- Born: May 9, 1919 Lake Park, Iowa, U.S.
- Died: December 19, 2008 (aged 89) Peoria, Arizona, U.S.
- Education: Cornell College (B.A.); Northwestern University (M.A.); Harvard University (Ph.D.);
- Spouse: Mary Miller ​(m. 1941)​
- Awards: George E. Kimball Medal
- Scientific career
- Fields: Mathematics, computer science
- Workplaces: Harvard University

Academic background
- Thesis: Axially Symmetric Harmonic Functions
- Doctoral advisor: Garrett Birkhoff

= Thomas Caywood =

Thomas E. Caywood (May 9, 1919 – December 19, 2008) was an American computer scientist and cofounder of the Operations Research Society of America.

==Early life==
Thomas E. Caywood was born on May 9, 1919, in Lake Park, Iowa, to Alice (née Ballenbach) and Harry E. Caywood, dentist, mayor and township clerk of Lake Park.
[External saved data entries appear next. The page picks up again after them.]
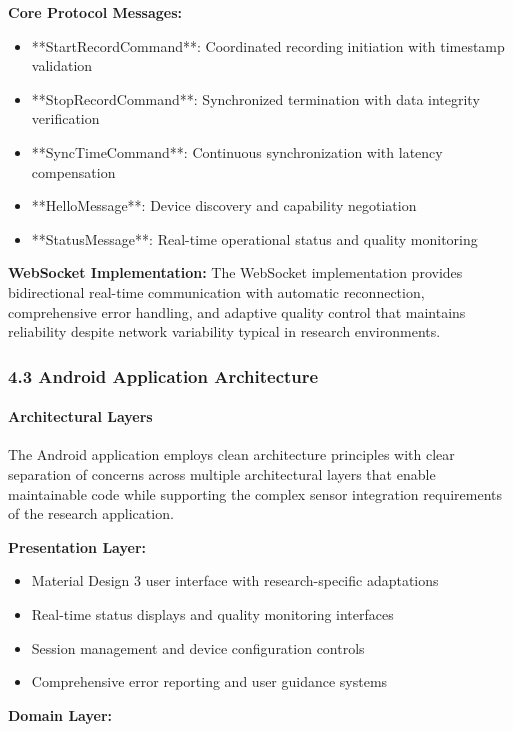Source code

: \documentclass[12pt,a4paper]{report}
\begin{document}
\textbf{Core Protocol Messages:}

\begin{itemize}
\item **StartRecordCommand**: Coordinated recording initiation with timestamp validation
\item **StopRecordCommand**: Synchronized termination with data integrity verification
\item **SyncTimeCommand**: Continuous synchronization with latency compensation
\item **HelloMessage**: Device discovery and capability negotiation
\item **StatusMessage**: Real-time operational status and quality monitoring

\end{itemize}
\textbf{WebSocket Implementation:}
The WebSocket implementation provides bidirectional real-time communication with automatic reconnection, comprehensive
error handling, and adaptive quality control that maintains reliability despite network variability typical in research
environments.

\subsubsection{4.3 Android Application Architecture}

\paragraph{Architectural Layers}

The Android application employs clean architecture principles with clear separation of concerns across multiple
architectural layers that enable maintainable code while supporting the complex sensor integration requirements of the
research application.

\textbf{Presentation Layer:}

\begin{itemize}
\item Material Design 3 user interface with research-specific adaptations
\item Real-time status displays and quality monitoring interfaces
\item Session management and device configuration controls
\item Comprehensive error reporting and user guidance systems

\end{itemize}
\textbf{Domain Layer:}
\end{document}
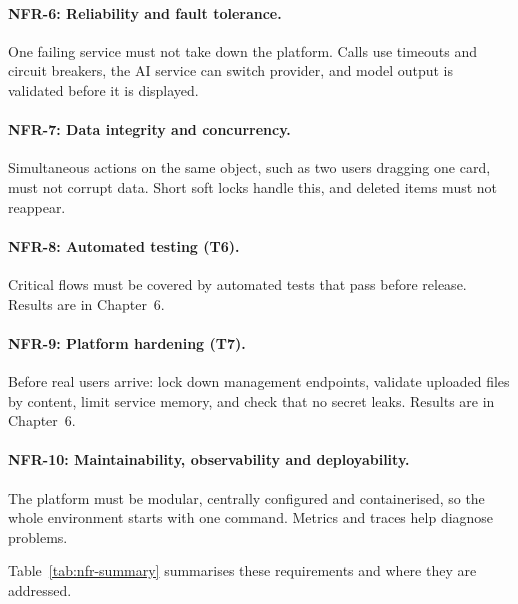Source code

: \documentclass[12pt,a4paper]{report}
\begin{document}
\paragraph{NFR-6: Reliability and fault tolerance.}
One failing service must not take down the platform. Calls use timeouts and circuit breakers, the AI service can switch provider, and model output is validated before it is displayed.

\paragraph{NFR-7: Data integrity and concurrency.}
Simultaneous actions on the same object, such as two users dragging one card, must not corrupt data. Short soft locks handle this, and deleted items must not reappear.

\paragraph{NFR-8: Automated testing (T6).}
Critical flows must be covered by automated tests that pass before release. Results are in Chapter~6.

\paragraph{NFR-9: Platform hardening (T7).}
Before real users arrive: lock down management endpoints, validate uploaded files by content, limit service memory, and check that no secret leaks. Results are in Chapter~6.

\paragraph{NFR-10: Maintainability, observability and deployability.}
The platform must be modular, centrally configured and containerised, so the whole environment starts with one command. Metrics and traces help diagnose problems.


Table~\ref{tab:nfr-summary} summarises these requirements and where they are addressed.
\end{document}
He graduated from Lake Park High School in 1935. Caywood received a Bachelor of Arts in mathematics and physics from Cornell College in 1939. He then received a Master of Arts in mathematics from Northwestern University in 1940. He went on to join the Harvard Systems Research Laboratory. Having gained a PhD from Harvard University in 1947. His thesis was titled Axially Symmetric Harmonic Functions and he was advised by Garrett Birkhoff.

==Career==
Caywood moved to the Institute for Air Weapons Research at the University of Chicago. He then joined the Armour Research Foundation of the IIT Research Institute as a supervisor of operations research. In 1953, he co-founded Caywood-Shiller Associates, an independent consulting firm for the industry and military, and served as a managing partner for 25 years. After he retired, he taught operations research as a lecturer at the University of Chicago Booth School of Business and California State University, East Bay.

In 1965 his name appeared on a list of academics involved with Project Camelot.

He became president of Cornell College board of trustees in 1970 and served as the president of the National Research Society. He was elected to the 2002 class of Fellows of the Institute for Operations Research and the Management Sciences.

==Personal life==
Caywood married Mary Miller of Buffalo Center, Iowa, in 1941. She also attended Cornell College.

==Death==
Caywood died on December 19, 2008, in Peoria, Arizona.

==Awards==
Caywood received the George E. Kimball Medal in 1974. He also received the J. Steinhardt Prize.